Data set A2 were obtained from the water samples collected from different devices, while Data set C were from one device taken at different times. The organic composition of the samples in Group A2 was supposed to be more diverse than that of Group C. The performance of the model could be better when calibrated using samples with a constant organic composition. Zhao et al.30 used a dilution of the potassium hydrogen phthalate and established the relationship between the COD concentration and A254–A546, and the R2 was up to 0.995. It is easy to deduce that the performance of the model calibrated using Data set C would be better than that of Data set A2. The criteria of RMSE, REV, and RMSRE confirmed this hypothesis. However, the R2 of the model calibrated using Data set A2 was very close to that calibrated using Data set C, indicating the misleading results when using the criterion of R2.
When the COD estimation method by UV-Vis spectroscopy was applied in practical engineering, the influences of various factors, such as the COD concentration range and the organic components in the water, should be considered. Many researchers stated that the criterion of the coefficient of determination (R2), which is frequently used, might reach to a very high value, even in a poor model. The RMSE is related to the COD concentration range. Hence, based on the criterion of RMSE, the accuracy could not be compared between the models that were calibrated using the data sets with different COD concentration ranges. It was proved that this problem could be solved by RMSRE. The REV has also been proved to be a suitable criterion for evaluating the robustness of the model. Hence, the two new criteria can better reflect the predictive performance of the model. RMSRE is used to evaluate the prediction accuracy of the model. Compared with RMSE, it will not be affected by the size of the measured value. It can be used to evaluate the predictive performance among different models. REV is used to evaluate the predictive robustness of the model. The calculation formula is simple and the evaluation effect is real and reliable. It is thus suitable to choose the RMSRE and REV to evaluate the performance of the model.

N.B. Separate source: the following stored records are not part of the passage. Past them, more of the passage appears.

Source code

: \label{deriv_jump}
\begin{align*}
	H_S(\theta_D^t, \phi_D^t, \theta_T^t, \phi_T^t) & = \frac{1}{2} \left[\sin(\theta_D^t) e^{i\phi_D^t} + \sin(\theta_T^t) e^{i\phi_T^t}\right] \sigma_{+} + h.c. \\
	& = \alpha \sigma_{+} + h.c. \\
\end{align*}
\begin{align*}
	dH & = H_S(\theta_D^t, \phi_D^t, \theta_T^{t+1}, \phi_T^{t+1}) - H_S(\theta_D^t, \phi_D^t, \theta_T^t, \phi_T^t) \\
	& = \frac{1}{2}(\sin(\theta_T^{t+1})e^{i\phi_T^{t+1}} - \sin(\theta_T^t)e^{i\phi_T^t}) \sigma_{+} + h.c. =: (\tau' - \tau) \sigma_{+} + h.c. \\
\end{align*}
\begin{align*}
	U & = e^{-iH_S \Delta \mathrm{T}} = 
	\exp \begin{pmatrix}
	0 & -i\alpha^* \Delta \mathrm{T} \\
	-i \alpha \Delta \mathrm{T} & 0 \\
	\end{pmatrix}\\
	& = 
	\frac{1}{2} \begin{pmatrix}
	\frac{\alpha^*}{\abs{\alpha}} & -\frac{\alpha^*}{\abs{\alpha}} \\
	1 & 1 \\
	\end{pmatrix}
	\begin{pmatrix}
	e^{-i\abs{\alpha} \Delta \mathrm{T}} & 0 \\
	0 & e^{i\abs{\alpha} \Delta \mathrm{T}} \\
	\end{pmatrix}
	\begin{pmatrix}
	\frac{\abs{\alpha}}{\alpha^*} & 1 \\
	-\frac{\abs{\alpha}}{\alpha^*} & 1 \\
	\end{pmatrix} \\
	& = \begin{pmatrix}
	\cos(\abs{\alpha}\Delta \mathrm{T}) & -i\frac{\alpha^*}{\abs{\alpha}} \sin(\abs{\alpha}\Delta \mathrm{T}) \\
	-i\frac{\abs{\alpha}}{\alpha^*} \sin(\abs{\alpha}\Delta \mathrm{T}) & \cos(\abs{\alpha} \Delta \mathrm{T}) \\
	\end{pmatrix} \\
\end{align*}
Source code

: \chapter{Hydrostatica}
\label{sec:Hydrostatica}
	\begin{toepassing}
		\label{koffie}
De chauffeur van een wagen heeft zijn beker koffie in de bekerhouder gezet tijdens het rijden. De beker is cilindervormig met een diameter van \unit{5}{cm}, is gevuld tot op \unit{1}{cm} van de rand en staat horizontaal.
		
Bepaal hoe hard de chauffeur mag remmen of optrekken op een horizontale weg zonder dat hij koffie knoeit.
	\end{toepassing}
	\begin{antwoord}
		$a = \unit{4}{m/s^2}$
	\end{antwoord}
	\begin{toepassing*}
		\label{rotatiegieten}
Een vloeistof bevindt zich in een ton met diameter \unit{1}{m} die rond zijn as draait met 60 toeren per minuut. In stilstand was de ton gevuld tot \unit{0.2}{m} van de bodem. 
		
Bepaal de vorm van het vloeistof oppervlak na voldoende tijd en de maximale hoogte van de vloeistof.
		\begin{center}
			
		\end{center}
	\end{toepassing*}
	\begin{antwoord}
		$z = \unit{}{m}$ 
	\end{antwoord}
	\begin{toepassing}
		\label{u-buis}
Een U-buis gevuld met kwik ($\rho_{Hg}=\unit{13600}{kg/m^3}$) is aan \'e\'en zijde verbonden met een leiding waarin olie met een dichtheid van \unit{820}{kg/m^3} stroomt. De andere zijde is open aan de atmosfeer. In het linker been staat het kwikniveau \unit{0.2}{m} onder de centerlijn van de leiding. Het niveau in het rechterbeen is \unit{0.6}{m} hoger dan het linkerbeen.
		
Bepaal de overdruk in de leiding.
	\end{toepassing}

Methods | PLS | SVM | BP-neural network | |||
---|---|---|---|---|---|---|
Cal. | Val. | Cal. | Val. | Cal. | Val. | |
RMSE | 11.03 | 10.384 | 10.88 | 11.472 | 11.797 | 10.650 |
R2 | 0.949 | 0.945 | 0.953 | 0.931 | 0.942 | 0.979 |
RMSRE | 0.159 | 0.151 | 0.1625 | 0.1737 | 0.1696 | 0.1495 |
REV | 0.023 | 0.0224 | 0.0237 | 0.025 | 0.0238 | 0.0213 |
The choice for the best modeling method needs to take both the mathematical complexity and the performance into consideration, and the model performance in terms of accuracy and robustness might be affected by the realistic practical conditions. There has not yet been a universal modeling method reported with acceptable performance for different kinds of wastewater. Establishing a specific model for each type of wastewater may thus be the most efficient way. In this study, the PLS method was found to be suitable for estimation modeling of the COD concentration in the effluent of biotreatment devices used for rural sewage.
Data set | A | C | ||
---|---|---|---|---|
Cal. | Val. | Cal. | Val. | |
RMSE | 11.990 | 10.720 | 5.270 | 4.640 |
R2 | 0.943 | 0.934 | 0.928 | 0.955 |
RMSRE | 0.139 | 0.109 | 0.119 | 0.099 |
REV | 0.019 | 0.011 | 0.014 | 0.008 |
The organic compositions of the samples in Group A and Group C were investigated. Most organics in the effluent of sewage biotreatment devices would emit fluorescence under excitation conditions. The characteristics of excitation–emission fluorescence depend on the organic types. Hence, the fluorescence excitation–emission matrix regional integration (FRI) could be used to analyze the organics composition in water samples.34 Excitation–emission matrix (EEM) fluorescence spectroscopy analysis of the water samples was divided into five regions, where every region represented a different type of compound. The proportions of the five types of organic compounds in Group A and Group C are shown in Fig. 2. The main substances in the samples include soluble microbial by-product-like substances (10–20%), fulvic acid-like substances (10–20%), and humic acid-like substances (60–70%). The variances of the proportion of humic acid-like, soluble microbial by-product-like, and fulvic acid-like substances were 0.0039, 0.0006, and 0.00147 for Group A, and correspondingly 0.0005, 0.00013, and 0.00017 for Group C. It was obvious that the differences in the organic composition in the samples from Group C were less than that from Group A. As the water samples of Group C were from the same biotreatment device that was operated in a stable condition, the organics composition was correspondingly stable. Therefore, in terms of the differences in organic composition among the water samples, that of the PHP solution was less than that of Group C, and the latter was less than that of Group A. Corresponding to the model performance for each group, it was thus obvious that the organic composition in the water samples would significantly affect the model performance. A higher accuracy and robustness of the COD estimation models would be obtained from a lower difference in organic composition in both the calibration and validation samples.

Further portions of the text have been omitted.